• [Instructions for the task]
Set down, please, without alteration, the lines of the entries below from the first through the one containing "La automatización es".

#####

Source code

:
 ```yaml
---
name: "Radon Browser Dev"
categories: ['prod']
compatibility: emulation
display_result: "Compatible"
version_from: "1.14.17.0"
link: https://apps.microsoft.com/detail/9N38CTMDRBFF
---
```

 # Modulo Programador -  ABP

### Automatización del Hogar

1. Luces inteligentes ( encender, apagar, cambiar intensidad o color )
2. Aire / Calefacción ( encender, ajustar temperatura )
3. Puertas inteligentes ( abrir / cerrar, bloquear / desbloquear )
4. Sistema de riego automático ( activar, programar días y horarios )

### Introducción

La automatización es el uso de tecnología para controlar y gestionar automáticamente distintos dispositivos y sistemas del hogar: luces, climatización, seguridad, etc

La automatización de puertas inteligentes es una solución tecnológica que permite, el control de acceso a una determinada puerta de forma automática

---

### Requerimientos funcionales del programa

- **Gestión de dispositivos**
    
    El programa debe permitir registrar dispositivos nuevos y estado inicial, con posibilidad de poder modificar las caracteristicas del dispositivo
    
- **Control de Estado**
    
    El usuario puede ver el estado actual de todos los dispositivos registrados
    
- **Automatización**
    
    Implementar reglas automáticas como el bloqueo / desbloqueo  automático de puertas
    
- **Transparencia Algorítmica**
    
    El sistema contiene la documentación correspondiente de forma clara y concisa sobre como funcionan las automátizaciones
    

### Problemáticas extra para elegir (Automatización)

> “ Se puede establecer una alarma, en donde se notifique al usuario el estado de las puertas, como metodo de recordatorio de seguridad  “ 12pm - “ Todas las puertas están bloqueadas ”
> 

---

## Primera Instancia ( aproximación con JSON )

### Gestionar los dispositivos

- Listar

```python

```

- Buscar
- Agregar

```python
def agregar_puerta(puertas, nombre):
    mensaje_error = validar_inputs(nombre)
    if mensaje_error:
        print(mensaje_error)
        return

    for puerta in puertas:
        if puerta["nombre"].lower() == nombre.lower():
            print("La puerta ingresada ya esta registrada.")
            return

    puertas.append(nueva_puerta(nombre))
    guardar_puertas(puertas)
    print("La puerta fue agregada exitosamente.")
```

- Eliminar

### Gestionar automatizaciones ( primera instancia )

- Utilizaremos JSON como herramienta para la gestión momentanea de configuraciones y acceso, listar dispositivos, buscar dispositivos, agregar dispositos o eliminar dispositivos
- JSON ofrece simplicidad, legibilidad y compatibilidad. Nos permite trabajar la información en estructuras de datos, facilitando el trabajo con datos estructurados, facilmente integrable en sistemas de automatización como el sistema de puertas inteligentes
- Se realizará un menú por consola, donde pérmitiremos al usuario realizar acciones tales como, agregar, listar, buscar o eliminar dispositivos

#####

• [Expected output]
Source code

:
 ```yaml
---
name: "Radon Browser Dev"
categories: ['prod']
compatibility: emulation
display_result: "Compatible"
version_from: "1.14.17.0"
link: https://apps.microsoft.com/detail/9N38CTMDRBFF
---
```

 # Modulo Programador -  ABP

### Automatización del Hogar

1. Luces inteligentes ( encender, apagar, cambiar intensidad o color )
2. Aire / Calefacción ( encender, ajustar temperatura )
3. Puertas inteligentes ( abrir / cerrar, bloquear / desbloquear )
4. Sistema de riego automático ( activar, programar días y horarios )

### Introducción

La automatización es el uso de tecnología para controlar y gestionar automáticamente distintos dispositivos y sistemas del hogar: luces, climatización, seguridad, etc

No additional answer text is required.